Publié le 5 Janvier 2019 par Romain Jankowski in critiques

Robert Zemeckis qui réalise un film sur la puissance de l'imaginaire pour sortir d'une difficile réalité. Voilà bien un postulat d'une logique implacable, lui qui s'est toujours servi du storytelling pour que ses personnages gardent le contrôle sur leur environnement. Dans le monde de Zemeckis, le protagoniste est obligé de s'inventer une histoire pour survivre (c'était aussi le cas dans SEUL AU MONDE).

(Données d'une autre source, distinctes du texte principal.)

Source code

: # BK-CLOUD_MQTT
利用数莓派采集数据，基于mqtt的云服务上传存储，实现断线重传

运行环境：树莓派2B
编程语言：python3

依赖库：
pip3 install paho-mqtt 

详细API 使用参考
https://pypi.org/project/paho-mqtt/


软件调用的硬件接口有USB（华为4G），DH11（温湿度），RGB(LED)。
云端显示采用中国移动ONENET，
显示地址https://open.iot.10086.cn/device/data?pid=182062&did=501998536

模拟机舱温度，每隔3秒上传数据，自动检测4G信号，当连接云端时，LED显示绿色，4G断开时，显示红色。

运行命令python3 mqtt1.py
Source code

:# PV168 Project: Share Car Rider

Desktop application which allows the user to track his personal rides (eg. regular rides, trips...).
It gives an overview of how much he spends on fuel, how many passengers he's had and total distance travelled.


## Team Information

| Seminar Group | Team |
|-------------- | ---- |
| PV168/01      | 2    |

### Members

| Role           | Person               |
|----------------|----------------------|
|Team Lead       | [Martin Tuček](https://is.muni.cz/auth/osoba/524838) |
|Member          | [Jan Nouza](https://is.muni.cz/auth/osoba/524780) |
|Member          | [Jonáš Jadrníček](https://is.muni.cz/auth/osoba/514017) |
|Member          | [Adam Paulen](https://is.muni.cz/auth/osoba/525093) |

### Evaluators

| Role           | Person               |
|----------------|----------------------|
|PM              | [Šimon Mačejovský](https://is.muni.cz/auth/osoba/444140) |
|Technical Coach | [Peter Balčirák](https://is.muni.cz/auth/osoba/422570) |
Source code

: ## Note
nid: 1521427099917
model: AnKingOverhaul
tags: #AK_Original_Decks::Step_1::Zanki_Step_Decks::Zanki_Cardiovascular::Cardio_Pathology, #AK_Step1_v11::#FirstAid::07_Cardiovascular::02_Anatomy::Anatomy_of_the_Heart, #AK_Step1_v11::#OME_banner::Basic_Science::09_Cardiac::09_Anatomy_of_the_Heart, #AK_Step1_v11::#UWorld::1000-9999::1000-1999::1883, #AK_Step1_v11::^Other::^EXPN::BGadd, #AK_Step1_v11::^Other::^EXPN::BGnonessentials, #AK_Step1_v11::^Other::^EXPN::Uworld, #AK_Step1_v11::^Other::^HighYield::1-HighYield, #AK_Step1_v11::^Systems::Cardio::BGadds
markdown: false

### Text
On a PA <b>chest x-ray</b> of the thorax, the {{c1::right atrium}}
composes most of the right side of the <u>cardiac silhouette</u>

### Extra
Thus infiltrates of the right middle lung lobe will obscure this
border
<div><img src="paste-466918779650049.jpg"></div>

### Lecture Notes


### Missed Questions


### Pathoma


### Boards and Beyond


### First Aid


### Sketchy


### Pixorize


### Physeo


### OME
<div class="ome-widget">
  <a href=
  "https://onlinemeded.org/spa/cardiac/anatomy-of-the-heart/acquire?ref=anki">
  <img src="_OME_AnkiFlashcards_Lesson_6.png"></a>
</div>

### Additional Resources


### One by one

L'histoire vraie de Mark Hogancamp (Steve Carrell) est un véritable défi de mise en scène : comment réussir à donner vie aux petits soldats de manière crédible ? En reconstruisant un village imaginaire de la Seconde guerre mondiale, Mark expie toutes ses douleurs et personnifie son entourage, les transformant en de véritables guerrières protégeant son alter ego, le capitaine Hogie. BIENVENUE A MARWEN demande un temps d'adaptation aux spectateurs malgré la remarquable utilisation du procédé (au départ, pour être plus limpide, Zemeckis utilise l'appareil photo de Mark pour nous ramener à la réalité avant que les deux mondes ne se mélangent). Les éléments sont placés un à un, tous ayant eu un impact dans la vie de Mark sans qu'on ne sache de quelle manière. Le cinéaste ne nous livre pas toutes les clés et c'est ce qui fait la force de son film. On se l'approprie, on se plonge dans la tête, malade, de cet homme blessé par la vie. 

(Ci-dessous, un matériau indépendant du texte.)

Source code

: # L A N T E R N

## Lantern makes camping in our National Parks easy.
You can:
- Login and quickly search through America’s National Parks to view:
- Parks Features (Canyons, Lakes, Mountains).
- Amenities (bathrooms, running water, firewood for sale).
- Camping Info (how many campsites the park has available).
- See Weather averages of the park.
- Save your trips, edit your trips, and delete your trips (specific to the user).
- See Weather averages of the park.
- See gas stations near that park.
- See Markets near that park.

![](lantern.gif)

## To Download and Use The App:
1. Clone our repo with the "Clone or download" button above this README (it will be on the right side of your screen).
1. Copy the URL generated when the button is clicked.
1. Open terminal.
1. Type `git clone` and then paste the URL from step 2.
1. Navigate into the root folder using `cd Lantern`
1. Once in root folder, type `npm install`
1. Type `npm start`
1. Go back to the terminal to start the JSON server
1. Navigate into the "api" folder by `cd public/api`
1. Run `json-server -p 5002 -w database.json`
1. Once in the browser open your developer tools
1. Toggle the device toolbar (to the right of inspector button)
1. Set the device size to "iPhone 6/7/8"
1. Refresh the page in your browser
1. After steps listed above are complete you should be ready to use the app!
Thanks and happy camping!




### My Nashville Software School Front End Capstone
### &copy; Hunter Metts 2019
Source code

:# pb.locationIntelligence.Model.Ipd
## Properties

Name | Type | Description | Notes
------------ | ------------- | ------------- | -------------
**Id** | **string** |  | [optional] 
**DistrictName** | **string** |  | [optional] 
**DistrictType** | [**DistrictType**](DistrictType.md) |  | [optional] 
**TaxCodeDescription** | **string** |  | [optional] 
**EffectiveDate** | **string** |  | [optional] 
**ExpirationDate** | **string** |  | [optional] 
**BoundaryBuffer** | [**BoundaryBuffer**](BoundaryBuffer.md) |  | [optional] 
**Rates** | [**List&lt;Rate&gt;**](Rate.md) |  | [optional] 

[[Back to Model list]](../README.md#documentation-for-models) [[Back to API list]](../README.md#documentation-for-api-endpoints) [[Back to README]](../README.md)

En assumant de faire un film à contre-courant du cynisme actuel, Zemeckis 

revient aux plus belles heures de son cinéma et montre que si celui-ci s'est apaisé avec le temps, il n'a rien perdu de sa valeur. Avec ses plans longs qui permettent à ses formidables acteurs de livrer de superbes prestations, l'impressionnant dispositif de motion capture lui permettant de filmer ces petites figurines criantes de réalisme et sa volonté de conserver ses élans romanesques, le cinéaste finit par laisser tomber le masque dans une dernière demi-heure très émouvante. Il lui fallait forcément un grand acteur pour endosser le rôle de Mark, et Steve Carell s'avère être le meilleur choix possible. Lui qui a débuté dans la comédie, il se transforme peu à peu en véritable acteur de composition avec son jeu si particulier de clown triste et son sourire qui exprime autant la tristesse que la possibilité d'un espoir. Il doit interpréter un grand nombre d'émotions ici tout en intériorisant une douleur qui ne se dit pas. Et il le fait de fort belle manière ! 

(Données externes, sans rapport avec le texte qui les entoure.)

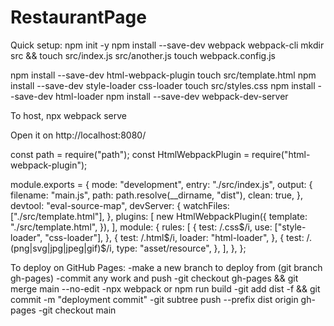 # RestaurantPage

Quick setup:
npm init -y
npm install --save-dev webpack webpack-cli
mkdir src && touch src/index.js src/another.js
touch webpack.config.js

npm install --save-dev html-webpack-plugin
touch src/template.html
npm install --save-dev style-loader css-loader
touch src/styles.css
npm install --save-dev html-loader
npm install --save-dev webpack-dev-server

To host, 
npx webpack serve

Open it on 
http://localhost:8080/










const path = require("path");
const HtmlWebpackPlugin = require("html-webpack-plugin");

module.exports = {
  mode: "development",
  entry: "./src/index.js",
  output: {
    filename: "main.js",
    path: path.resolve(__dirname, "dist"),
    clean: true,
  },
  devtool: "eval-source-map",
  devServer: {
    watchFiles: ["./src/template.html"],
  },
  plugins: [
    new HtmlWebpackPlugin({
      template: "./src/template.html",
    }),
  ],
  module: {
    rules: [
      {
        test: /\.css$/i,
        use: ["style-loader", "css-loader"],
      },
      {
        test: /\.html$/i,
        loader: "html-loader",
      },
      {
        test: /\.(png|svg|jpg|jpeg|gif)$/i,
        type: "asset/resource",
      },
    ],
  },
};


To deploy on GitHub Pages:
-make a new branch to deploy from (git branch gh-pages)
-commit any work and push
-git checkout gh-pages && git merge main --no-edit
-npx webpack or npm run build
-git add dist -f && git commit -m "deployment commit"
-git subtree push --prefix dist origin gh-pages
-git checkout main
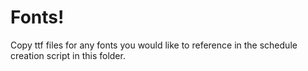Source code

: # Fonts!

Copy ttf files for any fonts you would like to reference in the schedule creation script in this folder.
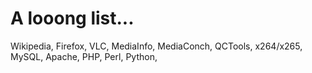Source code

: # A looong list...

Wikipedia, Firefox, 
VLC, MediaInfo, MediaConch, QCTools, 
x264/x265, MySQL, Apache, PHP, Perl, Python, 

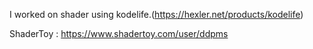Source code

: I worked on shader using kodelife.(https://hexler.net/products/kodelife)

ShaderToy : https://www.shadertoy.com/user/ddpms
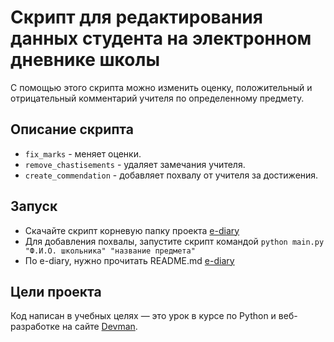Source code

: # Скрипт для редактирования данных студента на электронном дневнике школы

С помощью этого скрипта можно изменить оценку, положительный и отрицательный комментарий учителя по определенному предмету.

## Описание скрипта

- `fix_marks` - меняет оценки.
- `remove_chastisements` - удаляет замечания учителя.
- `create_commendation` - добавляет похвалу от учителя за достижения.


## Запуск

- Скачайте скрипт корневую папку проекта [e-diary](https://github.com/nturganaliev/e-diary)
- Для добавления похвалы, запустите скрипт командой `python main.py "Ф.И.О. школьника" "название предмета"`
- По e-diary, нужно прочитать README.md [e-diary](https://github.com/nturganaliev/e-diary)


## Цели проекта

Код написан в учебных целях — это урок в курсе по Python и веб-разработке на сайте [Devman](https://dvmn.org).
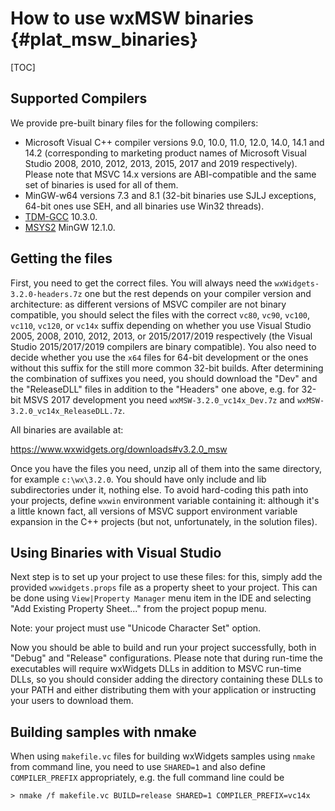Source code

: How to use wxMSW binaries              {#plat_msw_binaries}
=========================

[TOC]

Supported Compilers
-------------------
We provide pre-built binary files for the following compilers:

* Microsoft Visual C++ compiler versions 9.0, 10.0, 11.0, 12.0, 14.0, 14.1 and 14.2
  (corresponding to marketing product names of Microsoft Visual Studio 2008, 2010, 2012, 2013, 2015, 2017 and 2019 respectively). Please note that MSVC 14.x versions are ABI-compatible and the same set of binaries is used for all of them.
* MinGW-w64 versions 7.3 and 8.1 (32-bit binaries use SJLJ exceptions, 64-bit ones use SEH, and all binaries use Win32 threads).
* [TDM-GCC](https://jmeubank.github.io/tdm-gcc/) 10.3.0.
* [MSYS2](https://www.msys2.org/) MinGW 12.1.0.

Getting the files
-----------------

First, you need to get the correct files. You will always need the
`wxWidgets-3.2.0-headers.7z` one but the rest depends on your compiler version
and architecture: as different versions of MSVC compiler are not binary
compatible, you should select the files with the correct
`vc80`, `vc90`, `vc100`, `vc110`, `vc120`, or `vc14x`
suffix depending on whether you use
Visual Studio 2005, 2008, 2010, 2012, 2013, or 2015/2017/2019 respectively (the Visual Studio 2015/2017/2019 compilers are binary compatible).
You also need to decide whether you use the `x64` files for 64-bit development
or the ones without this suffix for the still more common 32-bit builds. After
determining the combination of suffixes you need, you should download the
"Dev" and the "ReleaseDLL" files in addition to the "Headers" one above,
e.g. for 32-bit MSVS 2017 development you need
`wxMSW-3.2.0_vc14x_Dev.7z` and `wxMSW-3.2.0_vc14x_ReleaseDLL.7z`.

All binaries are available at:

https://www.wxwidgets.org/downloads#v3.2.0_msw

Once you have the files you need, unzip all of them into the same directory, for
example `c:\wx\3.2.0`. You should have only include and lib subdirectories under
it, nothing else. To avoid hard-coding this path into your projects, define
`wxwin` environment variable containing it: although it's a little known fact,
all versions of MSVC support environment variable expansion in the C++ projects
(but not, unfortunately, in the solution files).

Using Binaries with Visual Studio
---------------------------------

Next step is to set up your project to use these files: for this, simply add
the provided `wxwidgets.props` file as a property sheet to your project.
This can be done using `View|Property Manager` menu item in the IDE and
selecting "Add Existing Property Sheet..." from the project popup menu.

Note: your project must use "Unicode Character Set" option.

Now you should be able to build and run your project successfully, both in
"Debug" and "Release" configurations. Please note that during run-time the
executables will require wxWidgets DLLs in addition to MSVC run-time DLLs, so
you should consider adding the directory containing these DLLs to your PATH and
either distributing them with your application or instructing your users to
download them.

Building samples with nmake
---------------------------

When using `makefile.vc` files for building wxWidgets samples using `nmake`
from command line, you need to use `SHARED=1` and also define `COMPILER_PREFIX`
appropriately, e.g. the full command line could be

    > nmake /f makefile.vc BUILD=release SHARED=1 COMPILER_PREFIX=vc14x
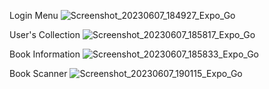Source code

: Login Menu
![Screenshot_20230607_184927_Expo_Go](https://github.com/MatthewVilella/BarCodeBooks/assets/126989109/9c547d3b-cddf-4755-91ae-ee3f02913422)

User's Collection
![Screenshot_20230607_185817_Expo_Go](https://github.com/MatthewVilella/BarCodeBooks/assets/126989109/7aeddee5-9e07-4fb6-9051-84277f37e2ec)

Book Information
![Screenshot_20230607_185833_Expo_Go](https://github.com/MatthewVilella/BarCodeBooks/assets/126989109/c96d29d0-eeb5-486a-a9f4-4aab3418ea29)

Book Scanner
![Screenshot_20230607_190115_Expo_Go](https://github.com/MatthewVilella/BarCodeBooks/assets/126989109/2b7ecb38-3ded-432b-8104-ea84703a4199)
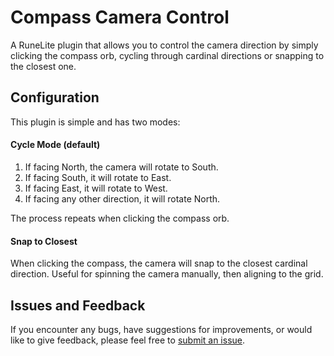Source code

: # Compass Camera Control

A RuneLite plugin that allows you to control the camera direction by simply clicking the compass orb, cycling through cardinal directions or snapping to the closest one. 

## Configuration

This plugin is simple and has two modes:

#### Cycle Mode (default)

1. If facing North, the camera will rotate to South.
2. If facing South, it will rotate to East.
3. If facing East, it will rotate to West.
4. If facing any other direction, it will rotate North.

The process repeats when clicking the compass orb.

#### Snap to Closest

When clicking the compass, the camera will snap to the closest cardinal direction.
Useful for spinning the camera manually, then aligning to the grid.

## Issues and Feedback

If you encounter any bugs, have suggestions for improvements, or would like to give feedback, please feel free to <a href="https://github.com/RaazKH/CompassCameraControl/issues">submit an issue</a>.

Bien soutenu par la douce partition d'Alan Silvestri, BIENVENUE A MARWEN est un film sur la puissance de l'imaginaire, oui, mais également un message d'espoir adressé à ceux qui doivent se relever après un terrible événement. L'amour reste le seul moyen pour surmonter sa peine et Zemeckis se rapproche en cela de son éternel camarade Steven Spielberg (qui le rappelait encore dans READY PLAYER ONE). Peut-être que le style si particulier du long-métrage ne plaira pas à tous et que certaines longueurs sont à décréter, mais force est de constater que les intentions du cinéaste sont bien transmises et qu'elles trouveront un écho chez de nombreux spectateurs. Tout en adressant un message anti-haine salvateur.

 

AVIS GLOBAL : Robert Zemeckis signe un retour émouvant avec ce BIENVENUE A MARWEN qui utilise parfaitement la technologie pour l'allier à la psychologie tourmentée de son personnage principal incarné avec brio par Steve Carell. 

NOTE : 15 / 20

 

BIENVENUE A MARWEN  1h56 

Un film réalisé par Robert Zemeckis

Avec Steve Carell, Leslie Mann, Eiza Gonzalez, Diane Kruger.